How it all ended up. Circa 1988.

The  original solo concert rig in detail.

The new unit, pictured above (left case),contained all the extra things I needed. Most important are the resonating electronic analogue delay lines modules based around what are generally called charged coupled devices or CCDs. With these the input signal is sampled, as it is in the digital world, but with the samples remaining as analogue electrical charges which are passed along a long string of tiny charge storage capacitors until the samples emerge at the other end. When the output is fed back to the input in various ways you create a resonator with very acoustic properties. I really struggled for some time to get the circuits right but got there in the end.
Because acoustic modelling uses the excitation and interaction of electronic devices to specifically mimic the physics of the real world this synthesis method produces some remarkably acoustic sounding instruments as opposed to electronic sounding ones. I discovered many simple models for plucked strings, gongs and bells, trumpet, saxophone and clarinet, flute and many other strange hybrid instruments. A full description of all this in the “Acoustic Modelling” section.
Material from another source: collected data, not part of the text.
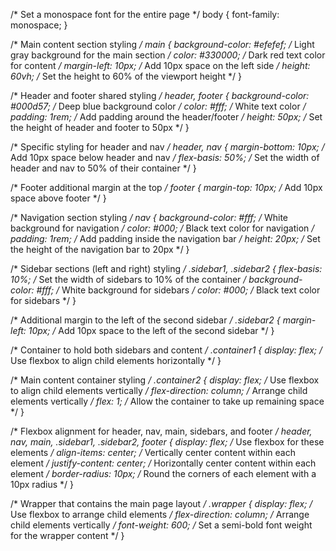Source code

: /* Set a monospace font for the entire page */
body {
    font-family: monospace;
}

/* Main content section styling */
main {
    background-color: #efefef; /* Light gray background for the main section */
    color: #330000; /* Dark red text color for content */
    margin-left: 10px; /* Add 10px space on the left side */
    height: 60vh; /* Set the height to 60% of the viewport height */
}

/* Header and footer shared styling */
header, footer {
    background-color: #000d57; /* Deep blue background color */
    color: #fff; /* White text color */
    padding: 1rem; /* Add padding around the header/footer */
    height: 50px; /* Set the height of header and footer to 50px */
}

/* Specific styling for header and nav */
header, nav {
    margin-bottom: 10px; /* Add 10px space below header and nav */
    flex-basis: 50%; /* Set the width of header and nav to 50% of their container */
}

/* Footer additional margin at the top */
footer {
    margin-top: 10px; /* Add 10px space above footer */
}

/* Navigation section styling */
nav {
    background-color: #fff; /* White background for navigation */
    color: #000; /* Black text color for navigation */
    padding: 1rem; /* Add padding inside the navigation bar */
    height: 20px; /* Set the height of the navigation bar to 20px */
}

/* Sidebar sections (left and right) styling */
.sidebar1, .sidebar2 {
    flex-basis: 10%; /* Set the width of sidebars to 10% of the container */
    background-color: #fff; /* White background for sidebars */
    color: #000; /* Black text color for sidebars */
}

/* Additional margin to the left of the second sidebar */
.sidebar2 {
    margin-left: 10px; /* Add 10px space to the left of the second sidebar */
}

/* Container to hold both sidebars and content */
.container1 {
    display: flex; /* Use flexbox to align child elements horizontally */
}

/* Main content container styling */
.container2 {
    display: flex; /* Use flexbox to align child elements vertically */
    flex-direction: column; /* Arrange child elements vertically */
    flex: 1; /* Allow the container to take up remaining space */
}

/* Flexbox alignment for header, nav, main, sidebars, and footer */
header, nav, main, .sidebar1, .sidebar2, footer {
    display: flex; /* Use flexbox for these elements */
    align-items: center; /* Vertically center content within each element */
    justify-content: center; /* Horizontally center content within each element */
    border-radius: 10px; /* Round the corners of each element with a 10px radius */
}

/* Wrapper that contains the main page layout */
.wrapper {
    display: flex; /* Use flexbox to arrange child elements */
    flex-direction: column; /* Arrange child elements vertically */
    font-weight: 600; /* Set a semi-bold font weight for the wrapper content */
}
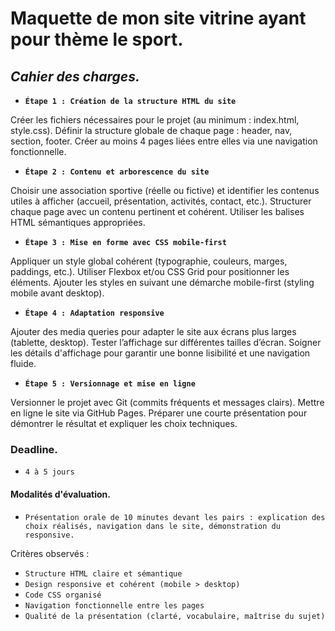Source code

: # **Maquette de mon site vitrine ayant pour thème le sport.**

## *Cahier des charges.*

 * **``Étape 1 : Création de la structure HTML du site``**

Créer les fichiers nécessaires pour le projet (au minimum : index.html, style.css).
Définir la structure globale de chaque page : header, nav, section, footer.
Créer au moins 4 pages liées entre elles via une navigation fonctionnelle.


 * **``Étape 2 : Contenu et arborescence du site``**

Choisir une association sportive (réelle ou fictive) et identifier les contenus utiles à afficher (accueil, présentation, activités, contact, etc.).
Structurer chaque page avec un contenu pertinent et cohérent.
Utiliser les balises HTML sémantiques appropriées.

* **``Étape 3 : Mise en forme avec CSS mobile-first``**

Appliquer un style global cohérent (typographie, couleurs, marges, paddings, etc.).
Utiliser Flexbox et/ou CSS Grid pour positionner les éléments.
Ajouter les styles en suivant une démarche mobile-first (styling mobile avant desktop).

* **``Étape 4 : Adaptation responsive``**

Ajouter des media queries pour adapter le site aux écrans plus larges (tablette, desktop).
Tester l’affichage sur différentes tailles d’écran.
Soigner les détails d'affichage pour garantir une bonne lisibilité et une navigation fluide.

* **``Étape 5 : Versionnage et mise en ligne``**

Versionner le projet avec Git (commits fréquents et messages clairs).
Mettre en ligne le site via GitHub Pages.
Préparer une courte présentation pour démontrer le résultat et expliquer les choix techniques.

### **Deadline.**

 * ``4 à 5 jours``

#### **Modalités d'évaluation.**

 *  ``Présentation orale de 10 minutes devant les pairs : explication des choix réalisés, navigation dans le site, démonstration du responsive.``

Critères observés :
- ``Structure HTML claire et sémantique``
- ``Design responsive et cohérent (mobile > desktop)``
- ``Code CSS organisé``
- ``Navigation fonctionnelle entre les pages``
- ``Qualité de la présentation (clarté, vocabulaire, maîtrise du sujet)``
Today acoustic modelling is common. It has been exploited on several commercial synthesiser designs and there are also modern software applications that use it too. I’ve even reproduced some of my early patches in Native Instruments “Reaktor” (a pure software digital kit of audio parts) and included them for free download on the site.
Over the following years I gradually added extra modules until the case (pictured left) was full. This is how it stands today. Along the top row (L-R) are... 2 LFOs, 1 dual envelope shaper, 2 dual voltage controlled delay line resonators, 1 dual envelope generator, 1 dual VCA, 1 dual envelope generator and 1 dual VCA. Along the middle panel are input/output lines to sockets on the back, computer control lines, common jacks, noise and +5 volt sources. Along the bottom panel (L-R)  are 1 special dual control voltage VCA module, 1 quad VCF module with LP and BP filter functions, 1 quad voltage controlled mid range delay line resonators, 1 dual multiplier/divider module and 1 3 x 3 mixer.
Sitting on top of it (top left) is an 8  x 4 analogue sequencer with internal VCO. Made around 1978, it’s based on a ring counter circuit. Each column step can be switched in or out, or the sequence looped back at various steps. An output selector can turn it onto 2 x 16 or 1 x 32 steps as well as the 8 x 4.